GOAL OF THE EXERCISE → In the data below, which lines contain "焦虑障碍"? List them by copying each one.

** RECORD SET follows **

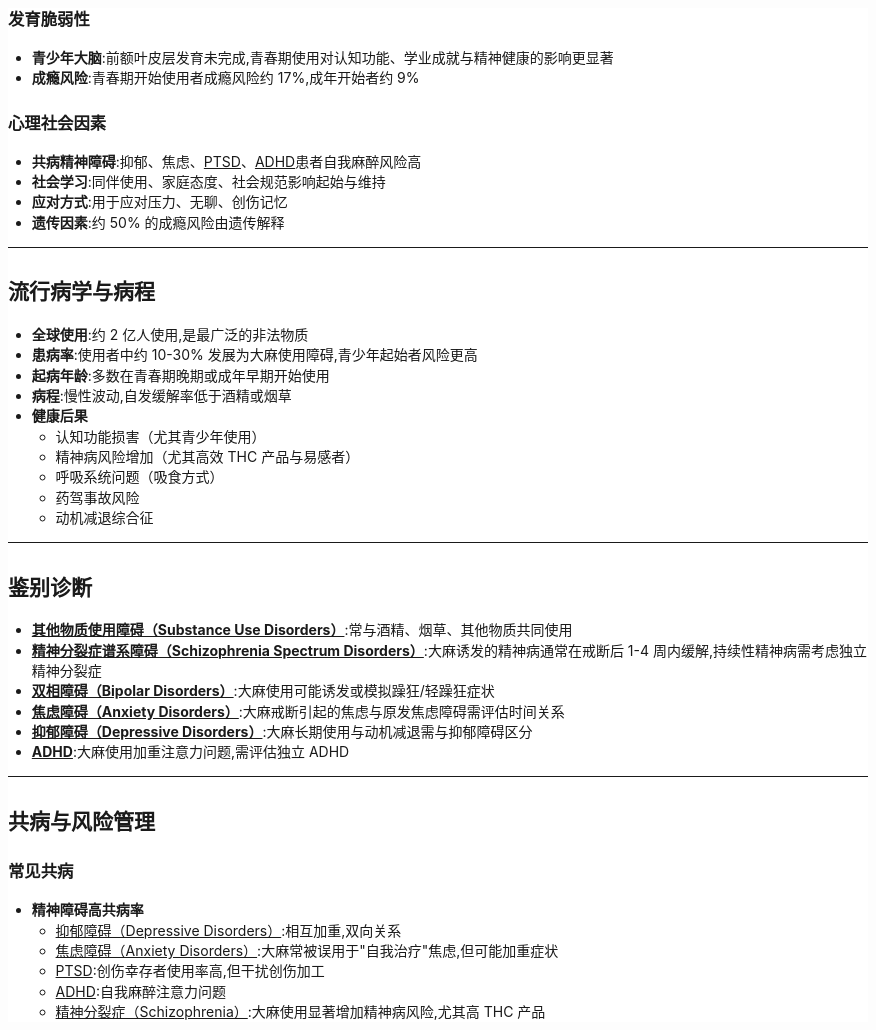 ### 发育脆弱性

- **青少年大脑**:前额叶皮层发育未完成,青春期使用对认知功能、学业成就与精神健康的影响更显著
- **成瘾风险**:青春期开始使用者成瘾风险约 17%,成年开始者约 9%

### 心理社会因素

- **共病精神障碍**:抑郁、焦虑、[PTSD](PTSD.md)、[ADHD](Attention-Deficit-Hyperactivity-Disorder-ADHD.md)患者自我麻醉风险高
- **社会学习**:同伴使用、家庭态度、社会规范影响起始与维持
- **应对方式**:用于应对压力、无聊、创伤记忆
- **遗传因素**:约 50% 的成瘾风险由遗传解释

---

## 流行病学与病程

- **全球使用**:约 2 亿人使用,是最广泛的非法物质
- **患病率**:使用者中约 10-30% 发展为大麻使用障碍,青少年起始者风险更高
- **起病年龄**:多数在青春期晚期或成年早期开始使用
- **病程**:慢性波动,自发缓解率低于酒精或烟草
- **健康后果**
    - 认知功能损害（尤其青少年使用）
    - 精神病风险增加（尤其高效 THC 产品与易感者）
    - 呼吸系统问题（吸食方式）
    - 药驾事故风险
    - 动机减退综合征

---

## 鉴别诊断

- [**其他物质使用障碍（Substance Use Disorders）**](Substance-Use-Disorders-SUD.md):常与酒精、烟草、其他物质共同使用
- [**精神分裂症谱系障碍（Schizophrenia Spectrum Disorders）**](Schizophrenia-SZ.md):大麻诱发的精神病通常在戒断后 1-4 周内缓解,持续性精神病需考虑独立精神分裂症
- [**双相障碍（Bipolar Disorders）**](Bipolar-Disorders.md):大麻使用可能诱发或模拟躁狂/轻躁狂症状
- [**焦虑障碍（Anxiety Disorders）**](Anxiety-Disorders.md):大麻戒断引起的焦虑与原发焦虑障碍需评估时间关系
- [**抑郁障碍（Depressive Disorders）**](Depressive-Disorders.md):大麻长期使用与动机减退需与抑郁障碍区分
- [**ADHD**](Attention-Deficit-Hyperactivity-Disorder-ADHD.md):大麻使用加重注意力问题,需评估独立 ADHD

---

## 共病与风险管理

### 常见共病

- **精神障碍高共病率**
    - [抑郁障碍（Depressive Disorders）](Depressive-Disorders.md):相互加重,双向关系
    - [焦虑障碍（Anxiety Disorders）](Anxiety-Disorders.md):大麻常被误用于"自我治疗"焦虑,但可能加重症状
    - [PTSD](PTSD.md):创伤幸存者使用率高,但干扰创伤加工
    - [ADHD](Attention-Deficit-Hyperactivity-Disorder-ADHD.md):自我麻醉注意力问题
    - [精神分裂症（Schizophrenia）](Schizophrenia-SZ.md):大麻使用显著增加精神病风险,尤其高 THC 产品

** End of RECORD SET **

WRITTEN ANSWER →
- [**焦虑障碍（Anxiety Disorders）**](Anxiety-Disorders.md):大麻戒断引起的焦虑与原发焦虑障碍需评估时间关系
    - [焦虑障碍（Anxiety Disorders）](Anxiety-Disorders.md):大麻常被误用于"自我治疗"焦虑,但可能加重症状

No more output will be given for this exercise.